The so-called gun control paradox highlights the logical irreconcilability between surveys and political reality. Many authors, including myself, have cited it, probably because it provides a compelling hook to introduce a book or article on guns. Why, goes the paradox, is there not severe gun control in America or a mass movement for gun control, seeing the public so desires gun control as evidenced by surveys since the 1960’s? Answers offered by antigun advocates and scholars are often variants on a stereotype. Accepting gun surveys at face value, they blame organized “special interests” such as the NRA and other gun groups for sabotaging democracy, the public interest, or the greater good with “influence,” as if it were a violation of the American social contract to organize via free association and to petition the government.

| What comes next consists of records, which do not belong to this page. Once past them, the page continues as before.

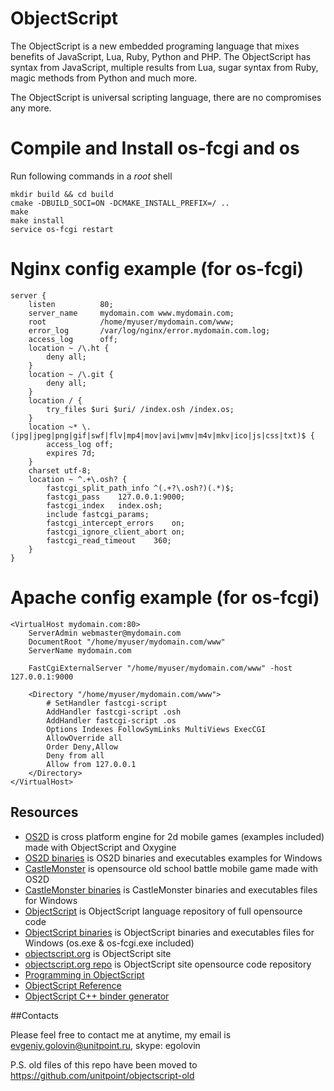 ObjectScript
============

The ObjectScript is a new embedded programing language that mixes benefits of JavaScript, Lua, Ruby, Python and PHP. 
The ObjectScript has syntax from JavaScript, multiple results from Lua, sugar syntax from Ruby, magic methods from Python and much more.

The ObjectScript is universal scripting language, there are no compromises any more.

Compile and Install __os-fcgi__ and __os__
=======

Run following commands in a *root* shell

	mkdir build && cd build
	cmake -DBUILD_SOCI=ON -DCMAKE_INSTALL_PREFIX=/ ..
	make
	make install
	service os-fcgi restart 

Nginx config example (for __os-fcgi__)
====================

	server {
		listen			80;
		server_name		mydomain.com www.mydomain.com;
		root			/home/myuser/mydomain.com/www;
		error_log		/var/log/nginx/error.mydomain.com.log;
		access_log		off;
		location ~ /\.ht {
			deny all;
		}
		location ~ /\.git {
			deny all;
		}
		location / {
			try_files $uri $uri/ /index.osh /index.os;
		}
		location ~* \.(jpg|jpeg|png|gif|swf|flv|mp4|mov|avi|wmv|m4v|mkv|ico|js|css|txt)$ {
			access_log off;
			expires 7d;
		}
		charset	utf-8;
		location ~ ^.+\.osh? {
			fastcgi_split_path_info	^(.+?\.osh?)(.*)$;
			fastcgi_pass	127.0.0.1:9000;
			fastcgi_index	index.osh;
			include fastcgi_params;
			fastcgi_intercept_errors	on;
			fastcgi_ignore_client_abort	on;
			fastcgi_read_timeout	360;
		}
	}

Apache config example (for __os-fcgi__)
=====================

	<VirtualHost mydomain.com:80>
		ServerAdmin webmaster@mydomain.com
		DocumentRoot "/home/myuser/mydomain.com/www"
		ServerName mydomain.com
		
		FastCgiExternalServer "/home/myuser/mydomain.com/www" -host 127.0.0.1:9000
		
		<Directory "/home/myuser/mydomain.com/www">
			# SetHandler fastcgi-script
			AddHandler fastcgi-script .osh
			AddHandler fastcgi-script .os
			Options Indexes FollowSymLinks MultiViews ExecCGI
			AllowOverride all
			Order Deny,Allow
			Deny from all
			Allow from 127.0.0.1
		</Directory>
	</VirtualHost> 	
	
## Resources

* [OS2D](https://github.com/unitpoint/os2d) is cross platform engine for 2d mobile games (examples included) made with ObjectScript and Oxygine
* [OS2D binaries](https://github.com/unitpoint/os2d) is OS2D binaries and executables examples for Windows
* [CastleMonster](https://github.com/unitpoint/CastleMonster) is opensource old school battle mobile game made with OS2D
* [CastleMonster binaries](https://github.com/unitpoint/CastleMonster-bin-win) is CastleMonster binaries and executables files for Windows
* [ObjectScript](https://github.com/unitpoint/objectscript) is ObjectScript language repository of full opensource code
* [ObjectScript binaries](https://github.com/unitpoint/objectscript-bin-win) is ObjectScript binaries and executables files for Windows (os.exe & os-fcgi.exe included)
* [objectscript.org](http://objectscript.org) is ObjectScript site
* [objectscript.org repo](https://github.com/unitpoint/objectscript.org) is ObjectScript site opensource code repository
* [Programming in ObjectScript](https://github.com/unitpoint/objectscript/wiki/Programming-in-ObjectScript)
* [ObjectScript Reference](https://github.com/unitpoint/objectscript/wiki/ObjectScript-Reference)
* [ObjectScript C++ binder generator](https://github.com/unitpoint/objectscript/blob/master/src/os-binder-generator.os)

##Contacts

Please feel free to contact me at anytime, my email is evgeniy.golovin@unitpoint.ru, skype: egolovin

P.S. old files of this repo have been moved to https://github.com/unitpoint/objectscript-old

For a particularly hyperbolic example, the Brady Center has published a report called “The NRA: A Criminal’s Best Friend”. Along this vein, various political science professors discussing gun politics have on various occasions recited to me the maxim, “An organized minority always beats an unorganized majority.” This again implies a lapse in democracy, a majority treated unjustly be a “special interest,” the “gun lobby.”
A far more elegant way to unknot the paradox, however, is to recognize it for what it is: a chimera visible only to those who reify survey artifacts into something they would call a “majority.” The seduction of survey research is, of course, the promise of primary-source mass data that are easily quantifiable. But these beguiling numbers do not necessarily equate with political reality and certainly not with any social movement, viable policy, need, or tangible demand, despite the insistence of those charmed by survey methodology. Antigun advocates and scholars assume proxy authority on behalf of this abstraction. The lack of any American mass movement or mass membership association for gun control underscores a general invalidity of these measurements.
So when the gun grabbers tell you that surveys show that “most” Americans support “common sense” gun control, tell them that you will believe them when they can put together a paid membership organization with more than 50,000 annual members. Or fill the State Capitol rotunda on a Tuesday.